I still believe that the final truth, whenever it is revealed, will prove to be a major embarrassment for both the Bush administration and the Israelis — and possibly some Arabs. There MUST have been a colossal screw-up by some or all of those who planned, approved and implemented the action. I can think of no other plausible explanation for Bush's angry and petulant refusal to give the White House press corps a polite and informative reply to their repeated questions — and for the administration's apparent failure so far to brief many of the key members of the appropriate committees of Congress —— of either party. If it could be represented as a necessity, and as the successful treatment of a real and imminent threat to the vital national interests of either the United States or Israel, then why the hell not step up and explain your actions and the reasons that justified it?

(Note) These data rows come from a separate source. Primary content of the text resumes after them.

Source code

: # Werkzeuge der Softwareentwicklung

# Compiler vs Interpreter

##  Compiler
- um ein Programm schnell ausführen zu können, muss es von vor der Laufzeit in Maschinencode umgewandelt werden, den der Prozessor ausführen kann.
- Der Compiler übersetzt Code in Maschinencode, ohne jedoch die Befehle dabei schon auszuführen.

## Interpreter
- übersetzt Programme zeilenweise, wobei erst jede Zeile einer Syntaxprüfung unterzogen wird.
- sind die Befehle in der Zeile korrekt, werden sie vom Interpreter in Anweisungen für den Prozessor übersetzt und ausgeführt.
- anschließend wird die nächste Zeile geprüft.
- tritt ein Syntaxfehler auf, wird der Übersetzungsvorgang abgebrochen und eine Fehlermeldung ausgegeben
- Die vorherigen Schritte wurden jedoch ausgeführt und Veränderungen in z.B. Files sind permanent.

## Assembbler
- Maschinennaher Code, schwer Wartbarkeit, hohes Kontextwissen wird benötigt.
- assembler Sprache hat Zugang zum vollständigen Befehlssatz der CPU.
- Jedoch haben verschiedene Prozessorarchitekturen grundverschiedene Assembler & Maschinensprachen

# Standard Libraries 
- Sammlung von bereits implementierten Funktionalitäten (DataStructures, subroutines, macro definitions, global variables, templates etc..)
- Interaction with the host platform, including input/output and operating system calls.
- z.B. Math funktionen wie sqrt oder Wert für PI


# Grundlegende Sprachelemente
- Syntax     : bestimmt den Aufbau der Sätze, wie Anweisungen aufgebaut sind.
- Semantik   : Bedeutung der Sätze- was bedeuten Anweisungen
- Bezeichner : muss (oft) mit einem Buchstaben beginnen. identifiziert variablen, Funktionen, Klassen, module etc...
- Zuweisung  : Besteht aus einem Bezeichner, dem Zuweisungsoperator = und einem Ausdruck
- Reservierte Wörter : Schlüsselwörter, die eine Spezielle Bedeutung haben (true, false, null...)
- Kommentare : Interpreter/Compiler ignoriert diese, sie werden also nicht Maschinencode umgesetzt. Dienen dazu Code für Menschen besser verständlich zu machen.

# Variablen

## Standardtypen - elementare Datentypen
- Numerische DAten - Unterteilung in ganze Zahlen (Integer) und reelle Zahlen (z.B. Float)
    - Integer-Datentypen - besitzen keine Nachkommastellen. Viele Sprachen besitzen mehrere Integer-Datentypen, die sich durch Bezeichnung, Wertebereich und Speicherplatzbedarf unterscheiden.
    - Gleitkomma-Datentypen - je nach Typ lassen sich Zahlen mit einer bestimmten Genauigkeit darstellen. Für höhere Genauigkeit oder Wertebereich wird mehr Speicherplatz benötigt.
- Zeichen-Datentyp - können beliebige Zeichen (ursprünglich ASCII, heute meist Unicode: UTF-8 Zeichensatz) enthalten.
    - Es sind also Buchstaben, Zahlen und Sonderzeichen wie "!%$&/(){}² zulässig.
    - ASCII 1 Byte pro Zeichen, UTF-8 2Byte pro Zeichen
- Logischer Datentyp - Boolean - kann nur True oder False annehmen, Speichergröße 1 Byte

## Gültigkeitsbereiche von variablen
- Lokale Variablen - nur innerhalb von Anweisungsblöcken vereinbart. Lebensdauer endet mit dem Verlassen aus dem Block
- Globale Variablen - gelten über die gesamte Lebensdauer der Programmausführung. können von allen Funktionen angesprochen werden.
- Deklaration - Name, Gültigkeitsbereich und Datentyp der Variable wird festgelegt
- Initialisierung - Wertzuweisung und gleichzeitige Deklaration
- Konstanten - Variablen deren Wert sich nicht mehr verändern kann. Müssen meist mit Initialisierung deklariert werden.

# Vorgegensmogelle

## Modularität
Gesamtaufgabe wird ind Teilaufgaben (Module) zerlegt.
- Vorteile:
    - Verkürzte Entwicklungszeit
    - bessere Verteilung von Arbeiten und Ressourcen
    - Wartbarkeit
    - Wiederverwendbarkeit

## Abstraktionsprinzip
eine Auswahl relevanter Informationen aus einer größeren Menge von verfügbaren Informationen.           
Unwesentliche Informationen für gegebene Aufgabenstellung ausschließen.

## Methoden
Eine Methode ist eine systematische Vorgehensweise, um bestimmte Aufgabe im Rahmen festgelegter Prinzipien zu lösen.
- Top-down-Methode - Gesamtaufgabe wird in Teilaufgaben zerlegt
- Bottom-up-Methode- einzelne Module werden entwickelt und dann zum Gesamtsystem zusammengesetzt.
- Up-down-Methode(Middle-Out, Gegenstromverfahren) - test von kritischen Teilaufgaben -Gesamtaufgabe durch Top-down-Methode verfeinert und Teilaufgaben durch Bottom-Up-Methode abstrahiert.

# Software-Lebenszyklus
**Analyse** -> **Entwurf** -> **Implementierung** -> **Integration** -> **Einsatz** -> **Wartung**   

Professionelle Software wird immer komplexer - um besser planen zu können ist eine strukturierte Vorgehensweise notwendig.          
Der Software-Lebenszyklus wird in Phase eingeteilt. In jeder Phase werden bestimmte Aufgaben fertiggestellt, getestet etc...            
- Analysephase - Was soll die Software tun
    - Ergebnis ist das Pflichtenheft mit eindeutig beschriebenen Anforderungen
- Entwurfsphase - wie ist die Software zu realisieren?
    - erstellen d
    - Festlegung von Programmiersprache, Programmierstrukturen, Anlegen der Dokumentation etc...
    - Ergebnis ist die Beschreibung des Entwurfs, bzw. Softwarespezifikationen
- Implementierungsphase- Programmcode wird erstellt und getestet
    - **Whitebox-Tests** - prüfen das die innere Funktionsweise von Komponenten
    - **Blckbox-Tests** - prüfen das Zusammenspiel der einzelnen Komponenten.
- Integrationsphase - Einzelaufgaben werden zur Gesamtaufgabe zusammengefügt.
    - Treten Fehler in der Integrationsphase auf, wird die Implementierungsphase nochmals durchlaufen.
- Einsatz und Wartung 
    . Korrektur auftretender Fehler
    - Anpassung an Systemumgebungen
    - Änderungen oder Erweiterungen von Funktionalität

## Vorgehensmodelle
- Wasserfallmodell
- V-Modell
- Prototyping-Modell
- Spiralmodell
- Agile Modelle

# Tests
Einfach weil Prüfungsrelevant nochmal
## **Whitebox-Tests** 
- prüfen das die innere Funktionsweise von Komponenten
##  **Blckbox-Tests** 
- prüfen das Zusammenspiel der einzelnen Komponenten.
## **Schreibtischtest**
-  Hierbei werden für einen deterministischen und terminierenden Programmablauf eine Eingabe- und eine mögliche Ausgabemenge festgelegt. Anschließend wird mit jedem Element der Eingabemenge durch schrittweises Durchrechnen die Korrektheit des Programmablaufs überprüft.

As an aside: I hope the rumors are false that the Jordanians, Egyptians and Saudis all approved of the Israeli raid when they were (allegedly) briefed in advance (possibly by Dick Cheney in person, without the knowledge of Condi Rice and Bob Gates) that it was coming. How foolish it would have been for any Arab government to approve such an Israeli action, because they should all know from sad experience that sooner or later the secret would leak out, to their acute distress.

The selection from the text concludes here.